Transcribe the records below exactly, from their first line through the line containing "showing a way.". Omit every line after it.

================================

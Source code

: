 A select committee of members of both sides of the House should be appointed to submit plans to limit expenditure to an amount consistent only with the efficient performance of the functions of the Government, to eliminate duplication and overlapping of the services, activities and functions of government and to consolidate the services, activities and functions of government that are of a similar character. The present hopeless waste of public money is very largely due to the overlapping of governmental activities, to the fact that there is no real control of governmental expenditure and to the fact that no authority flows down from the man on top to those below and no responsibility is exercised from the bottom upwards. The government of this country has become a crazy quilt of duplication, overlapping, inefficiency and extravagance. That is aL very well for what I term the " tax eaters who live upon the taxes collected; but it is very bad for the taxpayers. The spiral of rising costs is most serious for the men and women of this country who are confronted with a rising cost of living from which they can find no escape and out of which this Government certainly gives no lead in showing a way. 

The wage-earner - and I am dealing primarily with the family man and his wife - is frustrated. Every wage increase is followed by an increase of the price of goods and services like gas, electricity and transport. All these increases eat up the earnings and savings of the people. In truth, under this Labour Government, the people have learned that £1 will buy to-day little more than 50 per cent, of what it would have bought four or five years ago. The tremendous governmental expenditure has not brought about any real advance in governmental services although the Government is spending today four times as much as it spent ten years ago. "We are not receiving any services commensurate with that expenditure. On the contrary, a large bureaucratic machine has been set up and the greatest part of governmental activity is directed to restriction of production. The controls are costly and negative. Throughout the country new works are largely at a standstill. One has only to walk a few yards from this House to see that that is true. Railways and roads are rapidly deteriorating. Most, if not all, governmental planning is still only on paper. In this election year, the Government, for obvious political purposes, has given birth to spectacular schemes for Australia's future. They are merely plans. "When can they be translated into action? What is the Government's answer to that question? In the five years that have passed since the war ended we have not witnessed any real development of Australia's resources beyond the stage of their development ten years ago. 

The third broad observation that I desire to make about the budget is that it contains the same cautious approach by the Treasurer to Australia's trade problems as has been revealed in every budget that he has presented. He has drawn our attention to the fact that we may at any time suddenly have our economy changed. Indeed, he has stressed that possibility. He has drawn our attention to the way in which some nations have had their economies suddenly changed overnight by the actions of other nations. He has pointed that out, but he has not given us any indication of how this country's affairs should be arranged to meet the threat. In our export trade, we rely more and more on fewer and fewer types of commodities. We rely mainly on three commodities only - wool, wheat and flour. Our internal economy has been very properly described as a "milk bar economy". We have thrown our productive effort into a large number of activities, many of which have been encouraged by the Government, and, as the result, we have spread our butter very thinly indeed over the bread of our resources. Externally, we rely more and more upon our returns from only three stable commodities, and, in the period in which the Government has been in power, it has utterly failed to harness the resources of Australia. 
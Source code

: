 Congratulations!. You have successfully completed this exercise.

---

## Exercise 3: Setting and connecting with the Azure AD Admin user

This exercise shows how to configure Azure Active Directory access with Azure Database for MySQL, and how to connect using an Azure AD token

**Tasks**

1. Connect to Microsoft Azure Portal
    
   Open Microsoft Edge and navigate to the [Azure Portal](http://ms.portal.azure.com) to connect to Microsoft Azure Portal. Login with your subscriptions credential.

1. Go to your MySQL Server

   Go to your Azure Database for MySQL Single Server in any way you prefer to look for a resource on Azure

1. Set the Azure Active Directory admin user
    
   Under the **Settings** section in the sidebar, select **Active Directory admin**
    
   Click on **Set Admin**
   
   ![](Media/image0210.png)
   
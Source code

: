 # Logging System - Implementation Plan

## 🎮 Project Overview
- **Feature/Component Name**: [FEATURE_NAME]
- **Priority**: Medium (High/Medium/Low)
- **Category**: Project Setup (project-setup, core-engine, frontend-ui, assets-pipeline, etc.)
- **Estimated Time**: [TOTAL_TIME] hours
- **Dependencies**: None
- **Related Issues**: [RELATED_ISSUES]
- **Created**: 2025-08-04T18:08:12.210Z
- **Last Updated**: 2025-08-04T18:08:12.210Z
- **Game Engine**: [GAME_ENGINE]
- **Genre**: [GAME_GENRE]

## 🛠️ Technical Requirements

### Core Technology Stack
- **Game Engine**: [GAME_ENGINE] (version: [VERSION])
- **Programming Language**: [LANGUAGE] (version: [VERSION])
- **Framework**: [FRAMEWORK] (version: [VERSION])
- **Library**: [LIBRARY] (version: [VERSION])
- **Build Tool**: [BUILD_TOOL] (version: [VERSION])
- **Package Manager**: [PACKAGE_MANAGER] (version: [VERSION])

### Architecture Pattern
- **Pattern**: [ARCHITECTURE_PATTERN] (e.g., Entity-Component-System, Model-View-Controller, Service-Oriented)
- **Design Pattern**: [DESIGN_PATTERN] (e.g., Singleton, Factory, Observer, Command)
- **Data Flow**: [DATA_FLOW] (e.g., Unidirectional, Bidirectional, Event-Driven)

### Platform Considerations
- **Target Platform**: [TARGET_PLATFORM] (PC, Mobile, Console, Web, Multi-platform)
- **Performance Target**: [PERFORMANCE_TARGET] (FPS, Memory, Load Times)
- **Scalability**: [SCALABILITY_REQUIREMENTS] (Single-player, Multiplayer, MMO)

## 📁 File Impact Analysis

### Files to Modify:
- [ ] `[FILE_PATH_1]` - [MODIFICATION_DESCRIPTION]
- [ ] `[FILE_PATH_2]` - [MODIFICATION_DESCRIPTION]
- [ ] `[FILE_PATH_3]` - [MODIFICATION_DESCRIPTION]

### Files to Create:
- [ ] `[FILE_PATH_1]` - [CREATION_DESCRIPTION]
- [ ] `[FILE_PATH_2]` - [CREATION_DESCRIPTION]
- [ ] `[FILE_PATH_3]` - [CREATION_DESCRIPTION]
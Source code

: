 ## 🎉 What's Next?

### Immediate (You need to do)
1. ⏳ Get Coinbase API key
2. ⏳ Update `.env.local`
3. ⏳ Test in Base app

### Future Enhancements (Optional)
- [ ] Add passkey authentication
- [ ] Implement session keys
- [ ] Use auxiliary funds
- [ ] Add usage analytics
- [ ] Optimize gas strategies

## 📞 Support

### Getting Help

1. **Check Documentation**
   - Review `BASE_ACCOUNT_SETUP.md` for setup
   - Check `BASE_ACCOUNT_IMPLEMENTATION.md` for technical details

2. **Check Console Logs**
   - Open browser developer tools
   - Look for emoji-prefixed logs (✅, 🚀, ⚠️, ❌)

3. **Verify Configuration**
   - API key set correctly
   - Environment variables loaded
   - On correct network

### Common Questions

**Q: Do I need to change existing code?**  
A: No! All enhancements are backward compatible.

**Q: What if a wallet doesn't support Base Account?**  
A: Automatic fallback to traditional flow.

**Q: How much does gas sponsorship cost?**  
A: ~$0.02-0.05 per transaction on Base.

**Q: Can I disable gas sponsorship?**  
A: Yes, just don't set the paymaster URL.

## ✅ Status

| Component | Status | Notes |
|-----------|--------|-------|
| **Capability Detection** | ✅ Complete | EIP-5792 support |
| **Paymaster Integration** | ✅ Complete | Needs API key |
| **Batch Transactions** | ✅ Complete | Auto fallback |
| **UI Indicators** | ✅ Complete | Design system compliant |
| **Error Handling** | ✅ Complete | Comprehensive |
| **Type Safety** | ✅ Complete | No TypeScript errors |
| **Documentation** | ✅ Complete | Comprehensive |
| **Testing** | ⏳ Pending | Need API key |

================================

◆ **ANSWER TO THIS PROBLEM**:
Source code

: A select committee of members of both sides of the House should be appointed to submit plans to limit expenditure to an amount consistent only with the efficient performance of the functions of the Government, to eliminate duplication and overlapping of the services, activities and functions of government and to consolidate the services, activities and functions of government that are of a similar character. The present hopeless waste of public money is very largely due to the overlapping of governmental activities, to the fact that there is no real control of governmental expenditure and to the fact that no authority flows down from the man on top to those below and no responsibility is exercised from the bottom upwards. The government of this country has become a crazy quilt of duplication, overlapping, inefficiency and extravagance. That is aL very well for what I term the " tax eaters who live upon the taxes collected; but it is very bad for the taxpayers. The spiral of rising costs is most serious for the men and women of this country who are confronted with a rising cost of living from which they can find no escape and out of which this Government certainly gives no lead in showing a way. 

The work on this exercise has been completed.